For Léo Apotheker, who took over as chief executive four months ago, the sharp sell-off was a stark indication of the depth of the unease that has spread among HP investors.
Far from being encouraged by signs of short-term improvements in profit margins, Wall Street focused on a more troubling prospect: that the wide-ranging technology conglomerate had cut too deeply into costs in the past, that this was starting to hamper its revenue growth, and that efforts to rebuild its competitiveness in markets ranging from tablet computers to services would dent profits in the future.

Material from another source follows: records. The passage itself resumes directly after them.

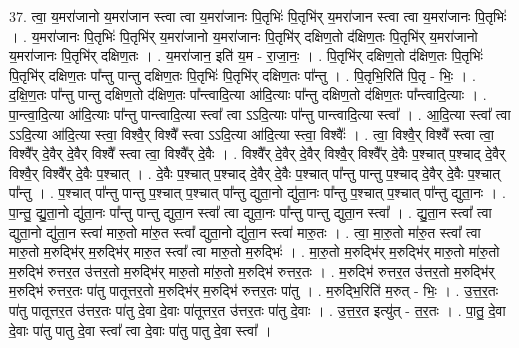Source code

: \documentclass[17pt]{extarticle}
\begin{document}
37. त्वा॒ य॒मरा॑जानो य॒मरा॑जान स्त्वा त्वा य॒मरा॑जानः पि॒तृभिः॑ पि॒तृभि॑र् य॒मरा॑जान स्त्वा त्वा य॒मरा॑जानः पि॒तृभिः॑ । . य॒मरा॑जानः पि॒तृभिः॑ पि॒तृभि॑र् य॒मरा॑जानो य॒मरा॑जानः पि॒तृभि॑र् दक्षिण॒तो द॑क्षिण॒तः पि॒तृभि॑र् य॒मरा॑जानो य॒मरा॑जानः पि॒तृभि॑र् दक्षिण॒तः । . य॒मरा॑जान॒ इति॑ य॒म - रा॒जा॒नः॒ । . पि॒तृभि॑र् दक्षिण॒तो द॑क्षिण॒तः पि॒तृभिः॑ पि॒तृभि॑र् दक्षिण॒तः पा᳚न्तु पान्तु दक्षिण॒तः पि॒तृभिः॑ पि॒तृभि॑र् दक्षिण॒तः पा᳚न्तु । . पि॒तृभि॒रिति॑ पि॒तृ - भिः॒ । . द॒क्षि॒ण॒तः पा᳚न्तु पान्तु दक्षिण॒तो द॑क्षिण॒तः पा᳚न्त्वादि॒त्या आ॑दि॒त्याः पा᳚न्तु दक्षिण॒तो द॑क्षिण॒तः पा᳚न्त्वादि॒त्याः । . पा॒न्त्वा॒दि॒त्या आ॑दि॒त्याः पा᳚न्तु पान्त्वादि॒त्या स्त्वा᳚ त्वा ऽऽदि॒त्याः पा᳚न्तु पान्त्वादि॒त्या स्त्वा᳚ । . आ॒दि॒त्या स्त्वा᳚ त्वा ऽऽदि॒त्या आ॑दि॒त्या स्त्वा॒ विश्वै॒र् विश्वै᳚ स्त्वा ऽऽदि॒त्या आ॑दि॒त्या स्त्वा॒ विश्वैः᳚ । . त्वा॒ विश्वै॒र् विश्वै᳚ स्त्वा त्वा॒ विश्वै᳚र् दे॒वैर् दे॒वैर् विश्वै᳚ स्त्वा त्वा॒ विश्वै᳚र् दे॒वैः । . विश्वै᳚र् दे॒वैर् दे॒वैर् विश्वै॒र् विश्वै᳚र् दे॒वैः प॒श्चात् प॒श्चाद् दे॒वैर् विश्वै॒र् विश्वै᳚र् दे॒वैः प॒श्चात् । . दे॒वैः प॒श्चात् प॒श्चाद् दे॒वैर् दे॒वैः प॒श्चात् पा᳚न्तु पान्तु प॒श्चाद् दे॒वैर् दे॒वैः प॒श्चात् पा᳚न्तु । . प॒श्चात् पा᳚न्तु पान्तु प॒श्चात् प॒श्चात् पा᳚न्तु द्युता॒नो द्यु॑ता॒नः पा᳚न्तु प॒श्चात् प॒श्चात् पा᳚न्तु द्युता॒नः । . पा॒न्तु॒ द्यु॒ता॒नो द्यु॑ता॒नः पा᳚न्तु पान्तु द्युता॒न स्त्वा᳚ त्वा द्युता॒नः पा᳚न्तु पान्तु द्युता॒न स्त्वा᳚ । . द्यु॒ता॒न स्त्वा᳚ त्वा द्युता॒नो द्यु॑ता॒न स्त्वा॑ मारु॒तो मा॑रु॒त स्त्वा᳚ द्युता॒नो द्यु॑ता॒न स्त्वा॑ मारु॒तः । . त्वा॒ मा॒रु॒तो मा॑रु॒त स्त्वा᳚ त्वा मारु॒तो म॒रुद्भि॑र् म॒रुद्भि॑र् मारु॒त स्त्वा᳚ त्वा मारु॒तो म॒रुद्भिः॑ । . मा॒रु॒तो म॒रुद्भि॑र् म॒रुद्भि॑र् मारु॒तो मा॑रु॒तो म॒रुद्भि॑ रुत्तर॒त उ॑त्तर॒तो म॒रुद्भि॑र् मारु॒तो मा॑रु॒तो म॒रुद्भि॑ रुत्तर॒तः । . म॒रुद्भि॑ रुत्तर॒त उ॑त्तर॒तो म॒रुद्भि॑र् म॒रुद्भि॑ रुत्तर॒तः पा॑तु पातूत्तर॒तो म॒रुद्भि॑र् म॒रुद्भि॑ रुत्तर॒तः पा॑तु । . म॒रुद्भि॒रिति॑ म॒रुत् - भिः॒ । . उ॒त्त॒र॒तः पा॑तु पातूत्तर॒त उ॑त्तर॒तः पा॑तु दे॒वा दे॒वाः पा॑तूत्तर॒त उ॑त्तर॒तः पा॑तु दे॒वाः । . उ॒त्त॒र॒त इत्यु॑त् - त॒र॒तः । . पा॒तु॒ दे॒वा दे॒वाः पा॑तु पातु दे॒वा स्त्वा᳚ त्वा दे॒वाः पा॑तु पातु दे॒वा स्त्वा᳚ । \newline
\pagebreak
{}
\end{document}
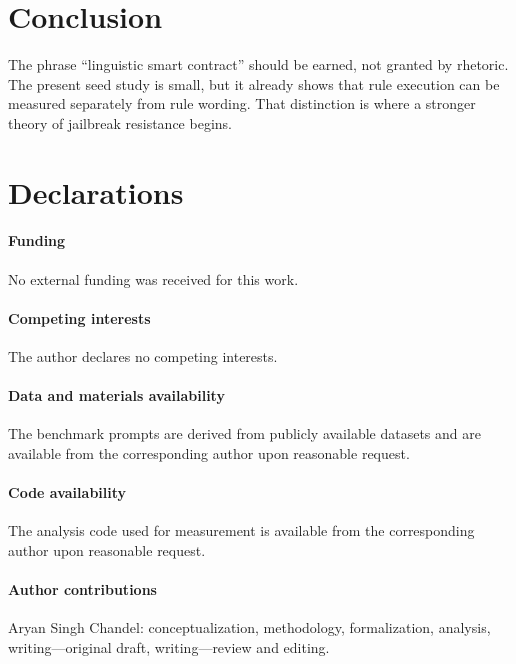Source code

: \documentclass{svjour3}
\begin{document}
\section{Conclusion}
The phrase ``linguistic smart contract'' should be earned, not granted by rhetoric. The present seed study is small, but it already shows that rule execution can be measured separately from rule wording. That distinction is where a stronger theory of jailbreak resistance begins.

\section*{Declarations}
\paragraph{Funding} No external funding was received for this work.
\paragraph{Competing interests} The author declares no competing interests.
\paragraph{Data and materials availability} The benchmark prompts are derived from publicly available datasets and are available from the corresponding author upon reasonable request.
\paragraph{Code availability} The analysis code used for measurement is available from the corresponding author upon reasonable request.
\paragraph{Author contributions} Aryan Singh Chandel: conceptualization, methodology, formalization, analysis, writing---original draft, writing---review and editing.



\end{document}
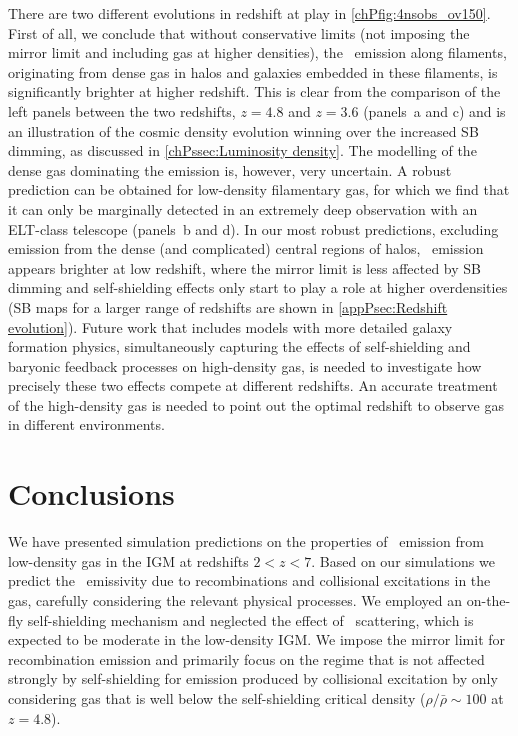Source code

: There are two different evolutions in redshift at play in \cref{chPfig:4nsobs_ov150}. First of all, we conclude that without conservative limits (not imposing the mirror limit and including gas at higher densities), the \lya\ emission along filaments, originating from dense gas in halos and galaxies embedded in these filaments, is significantly brighter at higher redshift. This is clear from the comparison of the left panels between the two redshifts, $z=4.8$ and $z=3.6$ (panels~a and c) and is an illustration of the cosmic density evolution winning over the increased SB dimming, as discussed in \cref{chPssec:Luminosity density}. The modelling of the dense gas dominating the emission is, however, very uncertain. A robust prediction can be obtained for low-density filamentary gas, for which we find that it can only be marginally detected in an extremely deep observation with an ELT-class telescope (panels~b and d). In our most robust predictions, excluding emission from the dense (and complicated) central regions of halos, \lya\ emission appears brighter at low redshift, where the mirror limit is less affected by SB dimming and self-shielding effects only start to play a role at higher overdensities (SB maps for a larger range of redshifts are shown in \cref{appPsec:Redshift evolution}). Future work that includes models with more detailed galaxy formation physics, simultaneously capturing the effects of self-shielding and baryonic feedback processes on high-density gas, is needed to investigate how precisely these two effects compete at different redshifts. An accurate treatment of the high-density gas is needed to point out the optimal redshift to observe gas in different environments.

\section{Conclusions}
\label{chPsec:Conclusions}

We have presented simulation predictions on the properties of \lya\ emission from low-density gas in the IGM at redshifts $2 < z < 7$. Based on our simulations we predict the \lya\ emissivity due to recombinations and collisional excitations in the gas, carefully considering the relevant physical processes. We employed an on-the-fly self-shielding mechanism and neglected the effect of \lya\ scattering, which is expected to be moderate in the low-density IGM. We impose the mirror limit for recombination emission and primarily focus on the regime that is not affected strongly by self-shielding for emission produced by collisional excitation by only considering gas that is well below the self-shielding critical density ($\rho/\bar{\rho} \sim 100$ at $z=4.8$).

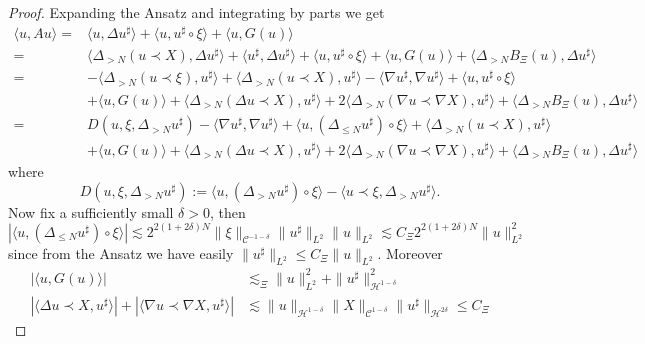 \documentclass[11pt, oneside]{article}   	%
\newcommand{\assign}{:=}
\newcommand{\CC}{\mathscr{C}}
\newcommand{\ssp}{\mathscr{H}}
\begin{document}
\begin{proof}
	Expanding the Ansatz and integrating by parts we get
	\begin{align*}
    \langle u, A u \rangle =& \langle u, \Delta u^{\sharp} \rangle + \langle
	u, u^{\sharp} \circ \xi \rangle + \langle u, G (u) \rangle\\ 
	 =& \langle \Delta_{> N} (u \prec X), \Delta u^{\sharp} \rangle + \langle
	u^{\sharp}, \Delta u^{\sharp} \rangle + \langle u, u^{\sharp} \circ \xi
	\rangle + \langle u, G (u) \rangle + \langle \Delta_{> N} B_{\Xi} (u),
	\Delta u^{\sharp} \rangle \\
	=& - \langle \Delta_{> N} (u \prec \xi), u^{\sharp} \rangle+\langle\Delta_{>N}(u\prec X),u^\sharp\rangle - \langle
	\nabla u^{\sharp}, \nabla u^{\sharp} \rangle + \langle u, u^{\sharp}
	\circ \xi \rangle \\
	& + \langle u, G (u) \rangle + \langle \Delta_{>N}(\Delta u \prec X), u^{\sharp} \rangle
	+ 2 \langle \Delta_{>N}(\nabla u \prec \nabla X), u^{\sharp} \rangle + \langle
	\Delta_{> N} B_{\Xi} (u), \Delta u^{\sharp} \rangle \\
	 =& D (u, \xi, \Delta_{> N} u^{\sharp}) - \langle \nabla u^{\sharp}, \nabla
	u^{\sharp} \rangle + \langle u, (\Delta_{\le N} u^{\sharp}) \circ
	\xi \rangle+\langle\Delta_{>N}(u\prec X),u^\sharp\rangle \\
	& + \langle u, G (u) \rangle + \langle \Delta_{>N}(\Delta u \prec X), u^{\sharp} \rangle
	+ 2 \langle \Delta_{>N}(\nabla u \prec \nabla X), u^{\sharp} \rangle + \langle
	\Delta_{> N} B_{\Xi} (u), \Delta u^{\sharp} \rangle 
	\end{align*}
	where
	\[ D (u, \xi, \Delta_{> N} u^{\sharp}) \assign \langle u, (\Delta_{> N}
	u^{\sharp}) \circ \xi \rangle - \langle u \prec \xi, \Delta_{> N}
	u^{\sharp} \rangle . \]
	Now fix a sufficiently small $\delta > 0$, then
	\[ | \langle u, (\Delta_{\le N} u^{\sharp}) \circ \xi \rangle |
	\lesssim 2^{2 (1 + 2 \delta) N} \| \xi \|_{\CC^{- 1 - \delta}} \|
	u^{\sharp} \|_{L^2} \| u \|_{L^2} \lesssim C_{\Xi} 2^{2 (1 + 2 \delta) N}
	\| u \|_{L^2}^2 \]
	since from the Ansatz we have easily $\| u^{\sharp} \|_{L^2} \le
	C_{\Xi} \| u \|_{L^2}$. Moreover
	\begin{align*}
	 | \langle u, G (u) \rangle | &\lesssim_{\Xi} \| u \|_{L^2}^2 + \|
	u^{\sharp} \|_{\ssp^{1 - \delta}}^2 \\
	 | \langle \Delta u \prec X, u^{\sharp} \rangle | + | \langle \nabla u
	\prec \nabla X, u^{\sharp} \rangle | &\lesssim \| u \|_{\ssp^{1 - \delta}} \|
	X \|_{\CC^{1 - \delta}} \| u^{\sharp} \|_{\ssp^{2 \delta}} \le C_{\Xi} 

\end{align*}
\end{proof}
\end{document}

The sell-off came the day after HP also reported that revenue for the first complete quarter in which Mr Apotheker was at the helm had fallen short of its own forecast, as consumer PC sales slumped and it suffered an unexpected setback in the IT services business.

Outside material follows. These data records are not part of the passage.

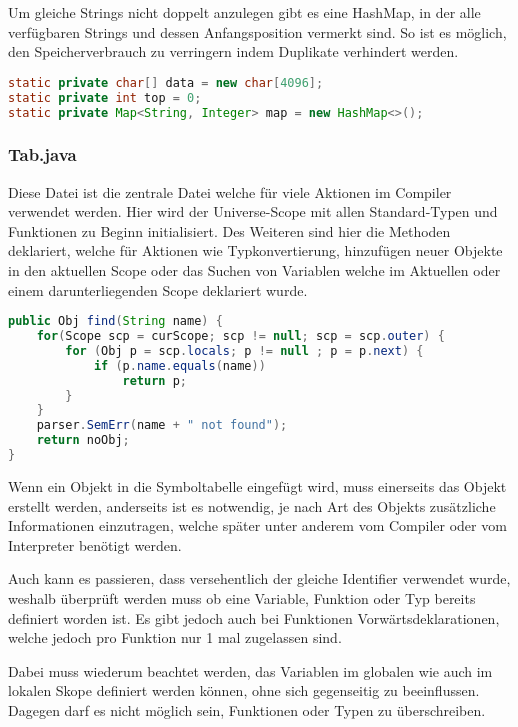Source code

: Um gleiche Strings nicht doppelt anzulegen gibt es eine HashMap, in der alle verf\"ugbaren Strings und dessen Anfangsposition vermerkt sind. So ist es m\"oglich, den Speicherverbrauch zu verringern indem Duplikate verhindert werden.

\begin{lstlisting}[language=Java]
static private char[] data = new char[4096];
static private int top = 0;
static private Map<String, Integer> map = new HashMap<>();
\end{lstlisting}

\subsubsection{Tab.java}

Diese Datei ist die zentrale Datei welche f\"ur viele Aktionen im Compiler verwendet werden. Hier wird der Universe-Scope mit allen Standard-Typen und Funktionen zu Beginn initialisiert. Des Weiteren sind hier die Methoden deklariert, welche f\"ur Aktionen wie Typkonvertierung, hinzuf\"ugen neuer Objekte in den aktuellen Scope oder das Suchen von Variablen welche im Aktuellen oder einem darunterliegenden Scope deklariert wurde.

\begin{lstlisting}[language=Java]
public Obj find(String name) {
	for(Scope scp = curScope; scp != null; scp = scp.outer) {
		for (Obj p = scp.locals; p != null ; p = p.next) {
			if (p.name.equals(name))
				return p;
		}
	}
	parser.SemErr(name + " not found");
	return noObj;
}
\end{lstlisting}


Wenn ein Objekt in die Symboltabelle eingef\"ugt wird, muss einerseits das Objekt erstellt werden, anderseits ist es notwendig, je nach Art des Objekts zus\"atzliche Informationen einzutragen, welche sp\"ater unter anderem vom Compiler oder vom Interpreter ben\"otigt werden.

Auch kann es passieren, dass versehentlich der gleiche Identifier verwendet wurde, weshalb \"uberpr\"uft werden muss ob eine Variable, Funktion oder Typ bereits definiert worden ist. Es gibt jedoch auch bei Funktionen Vorw\"artsdeklarationen, welche jedoch pro Funktion nur 1 mal zugelassen sind.

Dabei muss wiederum beachtet werden, das Variablen im globalen wie auch im lokalen Skope definiert werden k\"onnen, ohne sich gegenseitig zu beeinflussen. Dagegen darf es nicht m\"oglich sein, Funktionen oder Typen zu \"uberschreiben.

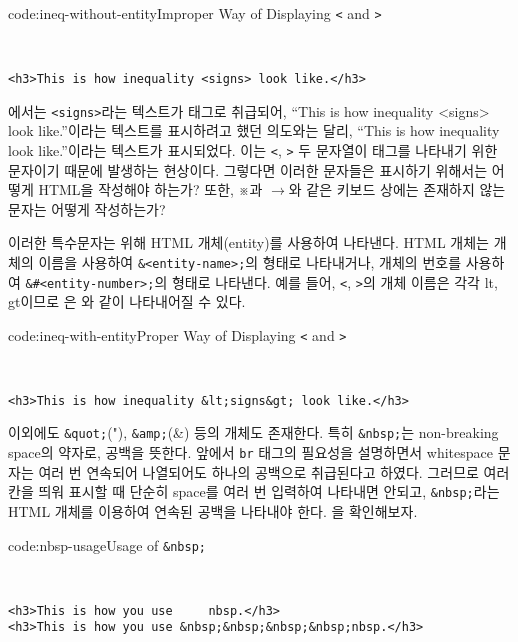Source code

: \begin{codeenv}{code:ineq-without-entity}{Improper Way of Displaying \texttt{<} and \texttt{>}}\begin{verbatim}


<h3>This is how inequality <signs> look like.</h3>
\end{verbatim}
\end{codeenv}

에서는 \verb|<signs>|라는 텍스트가 태그로 취급되어, ``This is how inequality <signs> look like.''이라는 텍스트를 표시하려고 했던 의도와는 달리, ``This is how inequality look like.''이라는 텍스트가 표시되었다. 이는 \verb|<|, \verb|>| 두 문자열이 태그를 나타내기 위한 문자이기 때문에 발생하는 현상이다. 그렇다면 이러한 문자들은 표시하기 위해서는 어떻게 HTML을 작성해야 하는가? 또한, ※과 $\rightarrow$와 같은 키보드 상에는 존재하지 않는 문자는 어떻게 작성하는가?

이러한 특수문자는 위해 HTML 개체(entity)를 사용하여 나타낸다. HTML 개체는 개체의 이름을 사용하여 \verb|&<entity-name>;|의 형태로 나타내거나, 개체의 번호를 사용하여 \verb|&#<entity-number>;|의 형태로 나타낸다. 예를 들어, \verb|<|, \verb|>|의 개체 이름은 각각 lt, gt이므로 은 와 같이 나타내어질 수 있다.

\begin{codeenv}{code:ineq-with-entity}{Proper Way of Displaying \texttt{<} and \texttt{>}}\begin{verbatim}


<h3>This is how inequality &lt;signs&gt; look like.</h3>
\end{verbatim}
\end{codeenv}

이외에도 \verb|&quot;|("), \verb|&amp;|(\&) 등의 개체도 존재한다. 특히 \verb|&nbsp;|는 non-breaking space의 약자로, 공백을 뜻한다. 앞에서 \verb|br| 태그의 필요성을 설명하면서 whitespace 문자는 여러 번 연속되어 나열되어도 하나의 공백으로 취급된다고 하였다. 그러므로 여러 칸을 띄워 표시할 때 단순히 space를 여러 번 입력하여 나타내면 안되고, \verb|&nbsp;|라는 HTML 개체를 이용하여 연속된 공백을 나타내야 한다. 을 확인해보자.

\begin{codeenv}{code:nbsp-usage}{Usage of \texttt{\&nbsp;}}\begin{verbatim}


<h3>This is how you use     nbsp.</h3>
<h3>This is how you use &nbsp;&nbsp;&nbsp;&nbsp;nbsp.</h3>
\end{verbatim}
\end{codeenv}

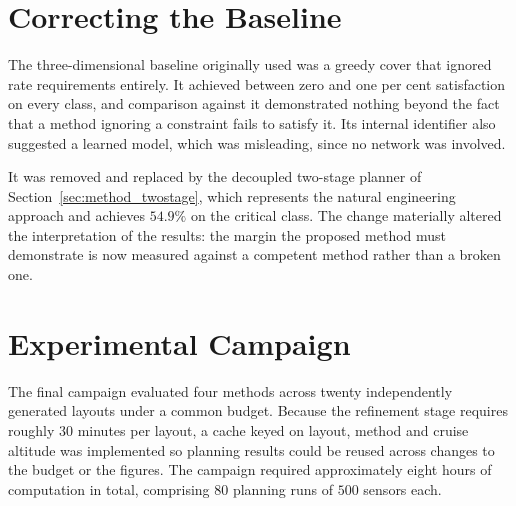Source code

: \section{Correcting the Baseline}

The three-dimensional baseline originally used was a greedy cover that ignored rate requirements entirely. It achieved between zero and one per cent satisfaction on every class, and comparison against it demonstrated nothing beyond the fact that a method ignoring a constraint fails to satisfy it. Its internal identifier also suggested a learned model, which was misleading, since no network was involved.

It was removed and replaced by the decoupled two-stage planner of Section~\ref{sec:method_twostage}, which represents the natural engineering approach and achieves $54.9\%$ on the critical class. The change materially altered the interpretation of the results: the margin the proposed method must demonstrate is now measured against a competent method rather than a broken one.

\section{Experimental Campaign}

The final campaign evaluated four methods across twenty independently generated layouts under a common budget. Because the refinement stage requires roughly $30$ minutes per layout, a cache keyed on layout, method and cruise altitude was implemented so planning results could be reused across changes to the budget or the figures. The campaign required approximately eight hours of computation in total, comprising $80$ planning runs of $500$ sensors each.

Mr Apotheker blamed the services shortfall on “glitches” in parts of its operations that he hoped would be fixed by an overhaul under way in its sales and marketing efforts. He also warned against reading too much into weakness in its consumer PC operations, which had been felt across the entire PC market in recent months.
“You need to take it a little bit in stride,” he told the Financial Times, as he issued a strong endorsement for HP’s broad-ranging strategy, which spans both consumer and business businesses.
While the consumer market may be weaker now, he said, a presence there was essential given the “consumerisation” of IT in recent years, which has seen consumer technology trends eventually influence corporate buying patterns.
In a hint that HP did not plan to play in all areas of the mass consumer business, though, he said that the “sweet spot” in the business on which he has set his sights is the market for “prosumers”, or professionally minded consumers.
Whether HP can position itself for these trends, and at what cost, are questions that are now playing on investors’ minds. Mark Hurd, who resigned as CEO last August, set the stage for the push deeper into services and new touchscreen computing devices, through the purchases of EDS and Palm; but it has fallen to Mr Apotheker to prove these acquisitions can enable HP to make up lost ground against rivals such as IBM and Apple.
To some observers, Wall Street’s knee-jerk reaction seemed excessive. “If I were in their shoes, I would be properly cautious,” said Frank Gillett, an analyst at Forrester. For HP investors, though, it will be a nervous wait until March 14, when Mr Apotheker has promised the first in-depth look into his plans for HP.